A study published in Environmental Health on June 26 found that flight attendants have higher rates of cancers than the general population. Contributors to the increased risk could include air quality in the cabin, disrupted circadian rhythms due to crossing time zones and working irregular shifts, and exposure to cosmic ionizing radiation. “We will use the results to encourage airlines, airline manufacturers, and regulators to prevent exposures and change working conditions to reduce risk,” Sara Nelson, international president of the Association of Flight Attendants-CWA, told Time.
Another group of workers with increased cancer risk are those who work outdoors. Sun exposure raises risk of melanoma, but studies have shown that many outdoor workers do not protect themselves from the sun. A study published in Cancer Epidemiology, Biomarkers & Prevention on June 28 showed that a variety of programs were effective at decreasing sunburns among heavy equipment operators. Some simply received a PowerPoint presentation, while others also got text message reminders, sunscreen in the mail, or both sunscreen and text messages. (Text messages said things like, “Your family and friends love you—put on sunscreen!”) Sunburns decreased regardless of type of intervention. People who were mailed sunscreen were significantly more likely than others to use sunscreen. “I think there’s a lack of knowledge about the risks of UV exposure in this population, and it was inspiring to see how a small effort resulted in a sizable health behavioral change,” said study author Sonia Duffy in a press release.
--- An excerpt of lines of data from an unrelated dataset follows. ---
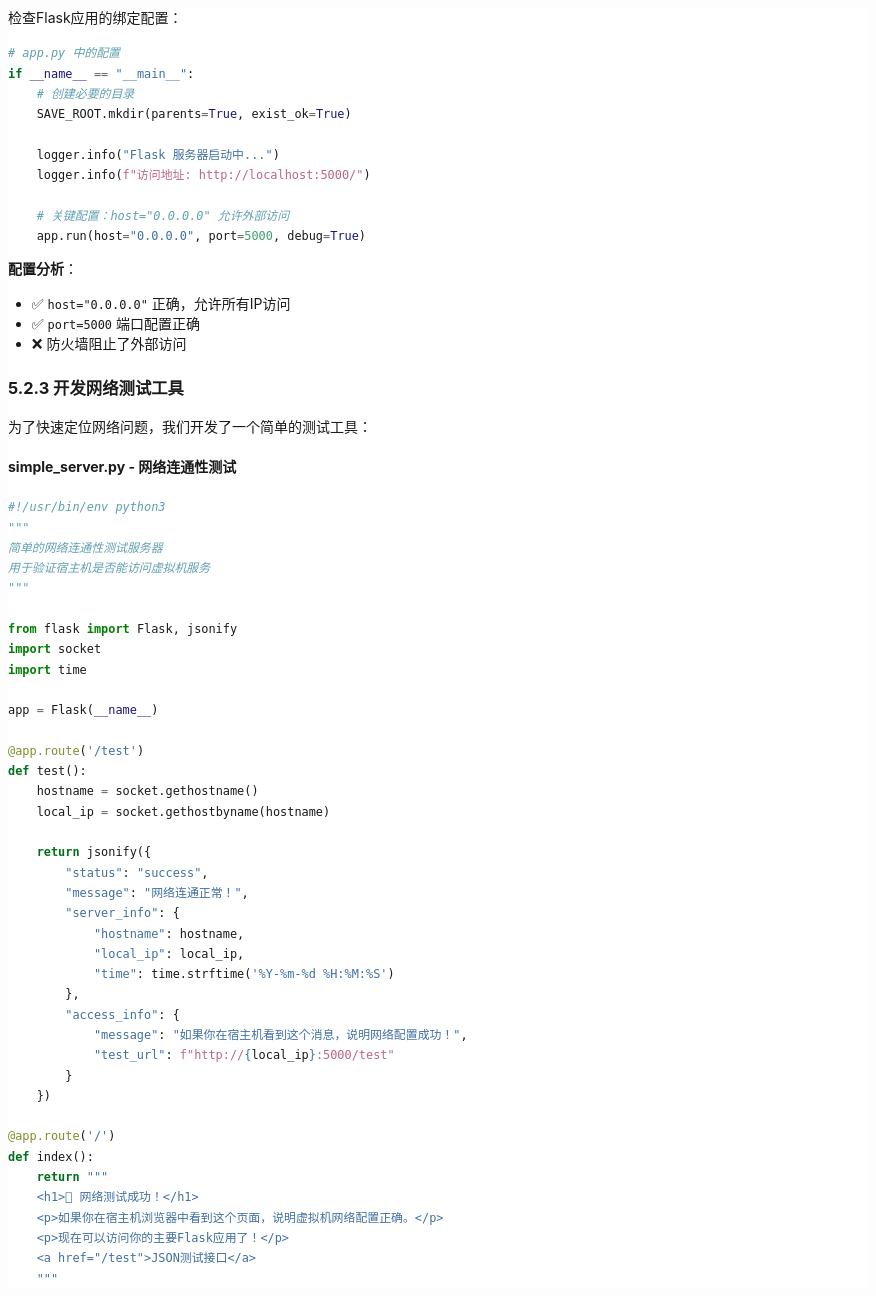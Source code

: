 检查Flask应用的绑定配置：

```python
# app.py 中的配置
if __name__ == "__main__":
    # 创建必要的目录
    SAVE_ROOT.mkdir(parents=True, exist_ok=True)
    
    logger.info("Flask 服务器启动中...")
    logger.info(f"访问地址: http://localhost:5000/")
    
    # 关键配置：host="0.0.0.0" 允许外部访问
    app.run(host="0.0.0.0", port=5000, debug=True)
```

**配置分析**：
- ✅ `host="0.0.0.0"` 正确，允许所有IP访问
- ✅ `port=5000` 端口配置正确
- ❌ 防火墙阻止了外部访问

### 5.2.3 开发网络测试工具

为了快速定位网络问题，我们开发了一个简单的测试工具：

#### **simple_server.py - 网络连通性测试**

```python
#!/usr/bin/env python3
"""
简单的网络连通性测试服务器
用于验证宿主机是否能访问虚拟机服务
"""

from flask import Flask, jsonify
import socket
import time

app = Flask(__name__)

@app.route('/test')
def test():
    hostname = socket.gethostname()
    local_ip = socket.gethostbyname(hostname)

    return jsonify({
        "status": "success",
        "message": "网络连通正常！",
        "server_info": {
            "hostname": hostname,
            "local_ip": local_ip,
            "time": time.strftime('%Y-%m-%d %H:%M:%S')
        },
        "access_info": {
            "message": "如果你在宿主机看到这个消息，说明网络配置成功！",
            "test_url": f"http://{local_ip}:5000/test"
        }
    })

@app.route('/')
def index():
    return """
    <h1>🎉 网络测试成功！</h1>
    <p>如果你在宿主机浏览器中看到这个页面，说明虚拟机网络配置正确。</p>
    <p>现在可以访问你的主要Flask应用了！</p>
    <a href="/test">JSON测试接口</a>
    """
```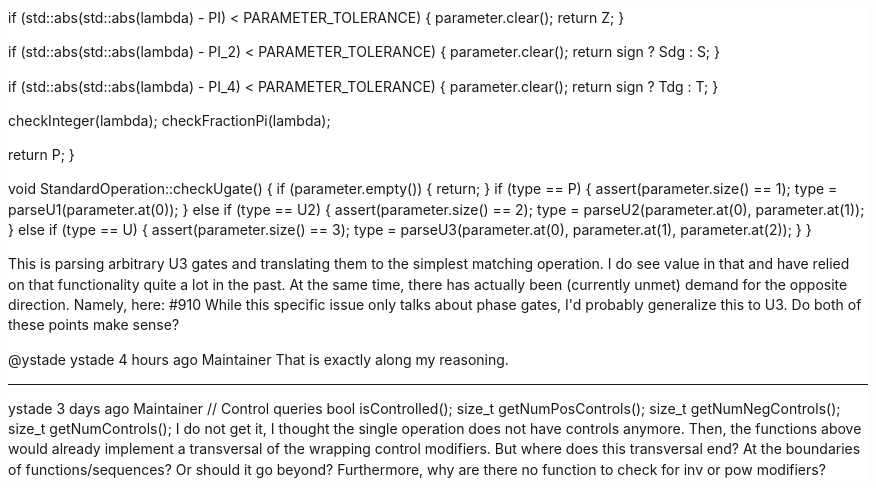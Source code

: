 if (std::abs(std::abs(lambda) - PI) < PARAMETER_TOLERANCE) {
parameter.clear();
return Z;
}

if (std::abs(std::abs(lambda) - PI_2) < PARAMETER_TOLERANCE) {
parameter.clear();
return sign ? Sdg : S;
}

if (std::abs(std::abs(lambda) - PI_4) < PARAMETER_TOLERANCE) {
parameter.clear();
return sign ? Tdg : T;
}

checkInteger(lambda);
checkFractionPi(lambda);

return P;
}

void StandardOperation::checkUgate() {
if (parameter.empty()) {
return;
}
if (type == P) {
assert(parameter.size() == 1);
type = parseU1(parameter.at(0));
} else if (type == U2) {
assert(parameter.size() == 2);
type = parseU2(parameter.at(0), parameter.at(1));
} else if (type == U) {
assert(parameter.size() == 3);
type = parseU3(parameter.at(0), parameter.at(1), parameter.at(2));
}
}

This is parsing arbitrary U3 gates and translating them to the simplest matching operation. I do see value in that and have relied on that functionality quite a lot in the past.
At the same time, there has actually been (currently unmet) demand for the opposite direction. Namely, here: #910
While this specific issue only talks about phase gates, I'd probably generalize this to U3.
Do both of these points make sense?

@ystade
ystade
4 hours ago
Maintainer
That is exactly along my reasoning.

---

ystade
3 days ago
Maintainer
// Control queries
bool isControlled();
size_t getNumPosControls();
size_t getNumNegControls();
size_t getNumControls();
I do not get it, I thought the single operation does not have controls anymore. Then, the functions above would already implement a transversal of the wrapping control modifiers. But where does this transversal end? At the boundaries of functions/sequences? Or should it go beyond? Furthermore, why are there no function to check for inv or pow modifiers?
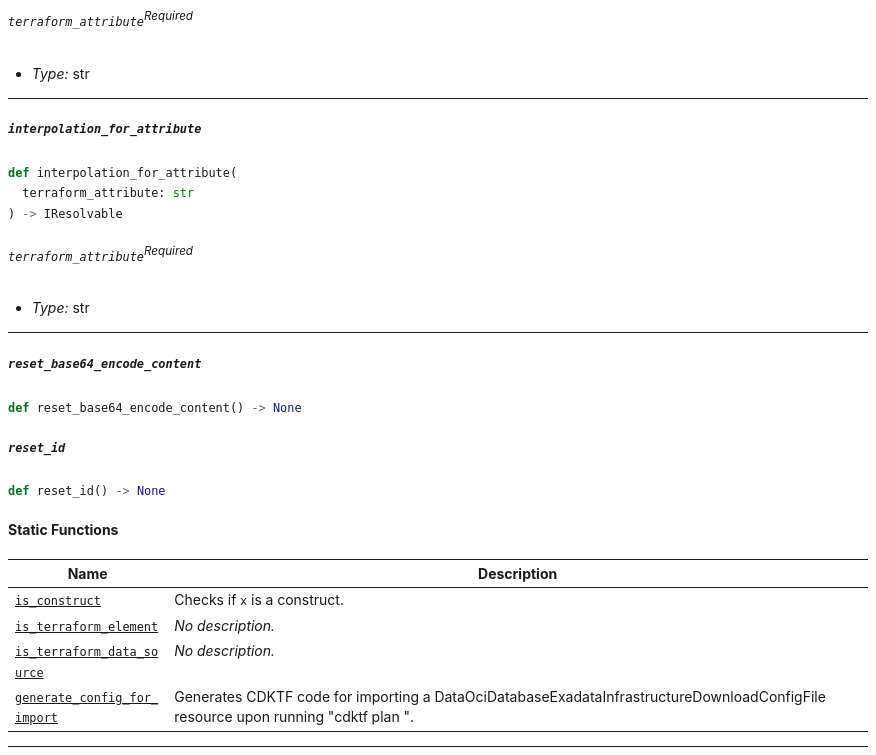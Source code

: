 ###### `terraform_attribute`<sup>Required</sup> <a name="terraform_attribute" id="rhizo-co-terraform-provider-oci.dataOciDatabaseExadataInfrastructureDownloadConfigFile.DataOciDatabaseExadataInfrastructureDownloadConfigFile.getStringMapAttribute.parameter.terraformAttribute"></a>

- *Type:* str

---

##### `interpolation_for_attribute` <a name="interpolation_for_attribute" id="rhizo-co-terraform-provider-oci.dataOciDatabaseExadataInfrastructureDownloadConfigFile.DataOciDatabaseExadataInfrastructureDownloadConfigFile.interpolationForAttribute"></a>

```python
def interpolation_for_attribute(
  terraform_attribute: str
) -> IResolvable
```

###### `terraform_attribute`<sup>Required</sup> <a name="terraform_attribute" id="rhizo-co-terraform-provider-oci.dataOciDatabaseExadataInfrastructureDownloadConfigFile.DataOciDatabaseExadataInfrastructureDownloadConfigFile.interpolationForAttribute.parameter.terraformAttribute"></a>

- *Type:* str

---

##### `reset_base64_encode_content` <a name="reset_base64_encode_content" id="rhizo-co-terraform-provider-oci.dataOciDatabaseExadataInfrastructureDownloadConfigFile.DataOciDatabaseExadataInfrastructureDownloadConfigFile.resetBase64EncodeContent"></a>

```python
def reset_base64_encode_content() -> None
```

##### `reset_id` <a name="reset_id" id="rhizo-co-terraform-provider-oci.dataOciDatabaseExadataInfrastructureDownloadConfigFile.DataOciDatabaseExadataInfrastructureDownloadConfigFile.resetId"></a>

```python
def reset_id() -> None
```

#### Static Functions <a name="Static Functions" id="Static Functions"></a>

| **Name** | **Description** |
| --- | --- |
| <code><a href="#rhizo-co-terraform-provider-oci.dataOciDatabaseExadataInfrastructureDownloadConfigFile.DataOciDatabaseExadataInfrastructureDownloadConfigFile.isConstruct">is_construct</a></code> | Checks if `x` is a construct. |
| <code><a href="#rhizo-co-terraform-provider-oci.dataOciDatabaseExadataInfrastructureDownloadConfigFile.DataOciDatabaseExadataInfrastructureDownloadConfigFile.isTerraformElement">is_terraform_element</a></code> | *No description.* |
| <code><a href="#rhizo-co-terraform-provider-oci.dataOciDatabaseExadataInfrastructureDownloadConfigFile.DataOciDatabaseExadataInfrastructureDownloadConfigFile.isTerraformDataSource">is_terraform_data_source</a></code> | *No description.* |
| <code><a href="#rhizo-co-terraform-provider-oci.dataOciDatabaseExadataInfrastructureDownloadConfigFile.DataOciDatabaseExadataInfrastructureDownloadConfigFile.generateConfigForImport">generate_config_for_import</a></code> | Generates CDKTF code for importing a DataOciDatabaseExadataInfrastructureDownloadConfigFile resource upon running "cdktf plan <stack-name>". |

---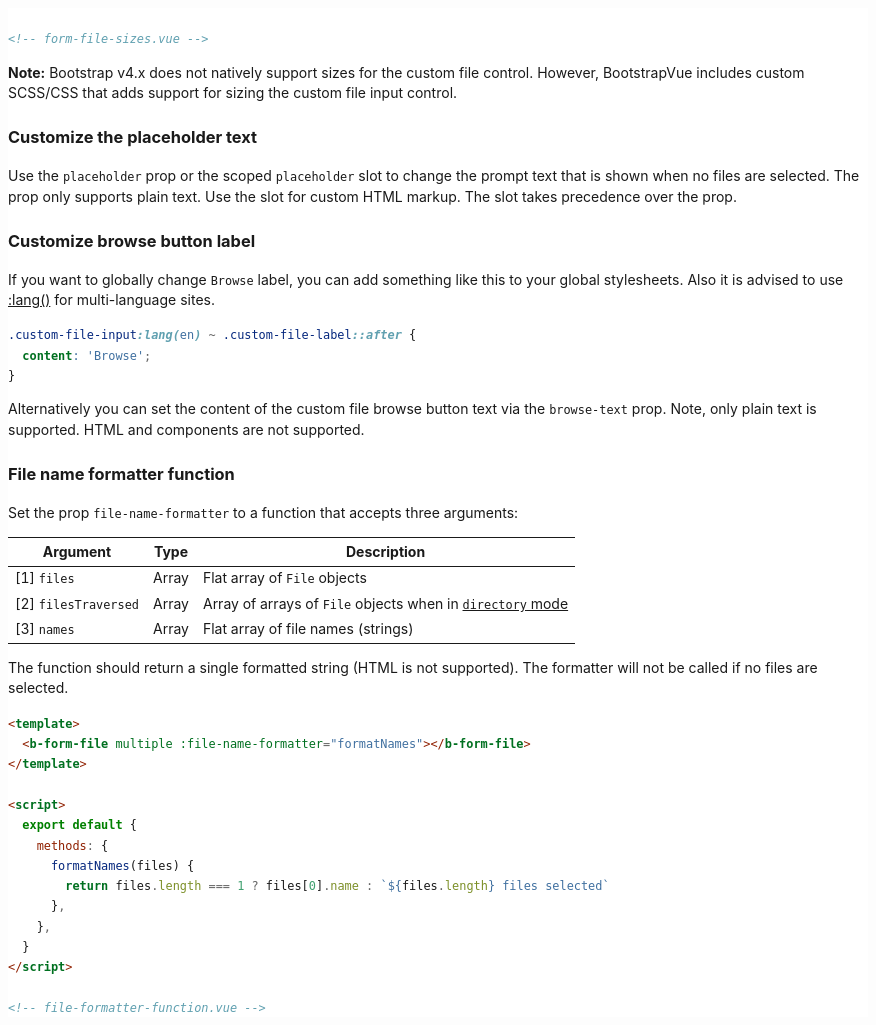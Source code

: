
 ```html

<!-- form-file-sizes.vue -->
```

**Note:** Bootstrap v4.x does not natively support sizes for the custom file control. However,
BootstrapVue includes custom SCSS/CSS that adds support for sizing the custom file input control.

### Customize the placeholder text

Use the `placeholder` prop or the scoped `placeholder` slot to change the prompt text that is shown
when no files are selected. The prop only supports plain text. Use the slot for custom HTML markup.
The slot takes precedence over the prop.

### Customize browse button label

If you want to globally change `Browse` label, you can add something like this to your global
stylesheets. Also it is advised to use
[:lang()](https://developer.mozilla.org/en-US/docs/Web/CSS/:lang) for multi-language sites.

```css
.custom-file-input:lang(en) ~ .custom-file-label::after {
  content: 'Browse';
}
```

Alternatively you can set the content of the custom file browse button text via the `browse-text`
prop. Note, only plain text is supported. HTML and components are not supported.

### File name formatter function

Set the prop `file-name-formatter` to a function that accepts three arguments:

| Argument             | Type  | Description                                                                   |
| -------------------- | ----- | ----------------------------------------------------------------------------- |
| [1] `files`          | Array | Flat array of `File` objects                                                  |
| [2] `filesTraversed` | Array | Array of arrays of `File` objects when in [`directory` mode](#directory-mode) |
| [3] `names`          | Array | Flat array of file names (strings)                                            |

The function should return a single formatted string (HTML is not supported). The formatter will not
be called if no files are selected.

```html
<template>
  <b-form-file multiple :file-name-formatter="formatNames"></b-form-file>
</template>

<script>
  export default {
    methods: {
      formatNames(files) {
        return files.length === 1 ? files[0].name : `${files.length} files selected`
      },
    },
  }
</script>

<!-- file-formatter-function.vue -->
```
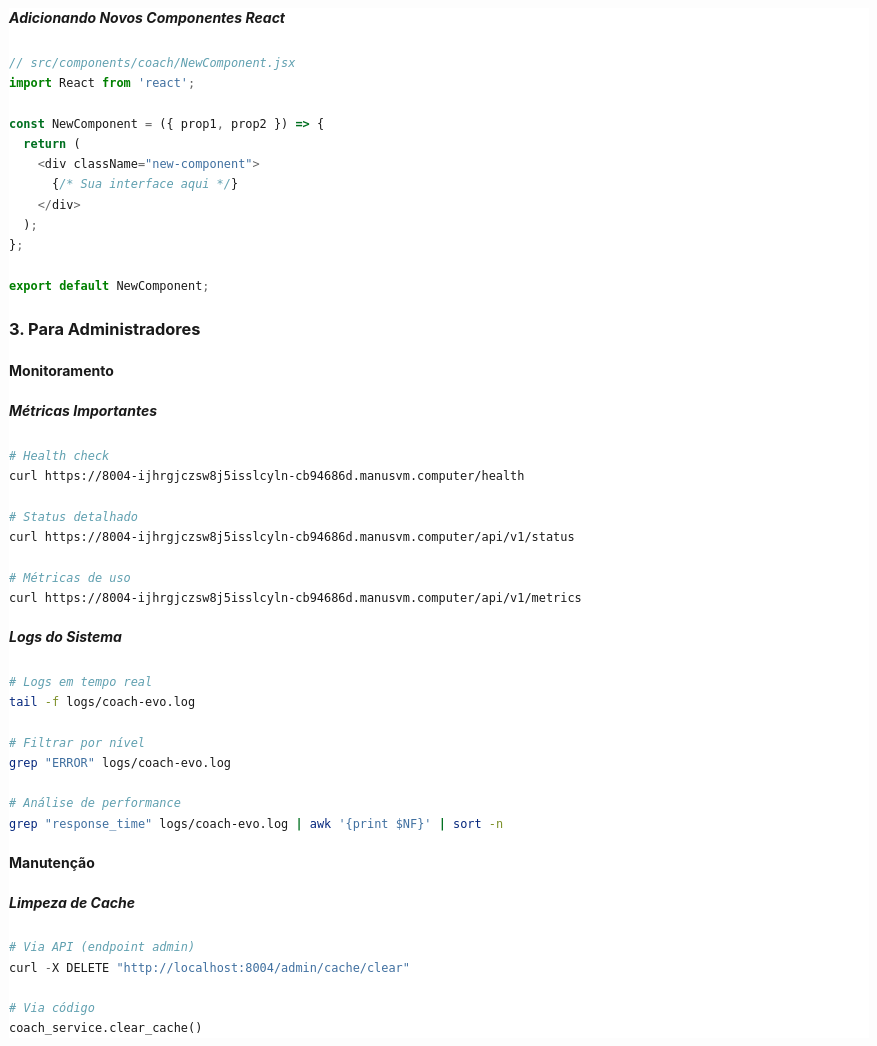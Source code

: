 ##### Adicionando Novos Componentes React
```javascript
// src/components/coach/NewComponent.jsx
import React from 'react';

const NewComponent = ({ prop1, prop2 }) => {
  return (
    <div className="new-component">
      {/* Sua interface aqui */}
    </div>
  );
};

export default NewComponent;
```

### 3. Para Administradores

#### Monitoramento

##### Métricas Importantes
```bash
# Health check
curl https://8004-ijhrgjczsw8j5isslcyln-cb94686d.manusvm.computer/health

# Status detalhado
curl https://8004-ijhrgjczsw8j5isslcyln-cb94686d.manusvm.computer/api/v1/status

# Métricas de uso
curl https://8004-ijhrgjczsw8j5isslcyln-cb94686d.manusvm.computer/api/v1/metrics
```

##### Logs do Sistema
```bash
# Logs em tempo real
tail -f logs/coach-evo.log

# Filtrar por nível
grep "ERROR" logs/coach-evo.log

# Análise de performance
grep "response_time" logs/coach-evo.log | awk '{print $NF}' | sort -n
```

#### Manutenção

##### Limpeza de Cache
```python
# Via API (endpoint admin)
curl -X DELETE "http://localhost:8004/admin/cache/clear"

# Via código
coach_service.clear_cache()
```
A New Treatment for Recurrent Glioblastoma
The poliovirus infects cells in the nervous system, leading in the most extreme cases to paralysis or death. Researchers are using a modified version of the poliovirus to infect malignant cells in patients with brain cancer—prompting an immune response against the cancer. A paper published June 26 in the New England Journal of Medicine reported on this new therapy for patients with recurrent glioblastoma. Among a group of past patients with similar diagnoses analyzed by the researchers, 4 percent were alive at three years. But 21 percent of patients who received the therapy were alive at three years. Two patients have survived more than six years and one more has survived more than five years, an author of the paper told NPR.
FDA Approval: Metastatic Melanoma
Some patients with advanced melanoma and certain BRAF mutations are treated with a combination of a BRAF inhibitor and a second type of drug, called a MEK inhibitor, that can reduce resistance to therapy and lengthen efficacy of treatment. On June 27, the U.S. Food and Drug Administration approved a new pair of BRAF and MEK inhibitors, called Braftovi (encorafenib) and Mektovi (binimetinib). Valerie Guild, president of the AIM at Melanoma Foundation, noted in a press release that nearly half of metastatic melanoma patients are BRAF-positive.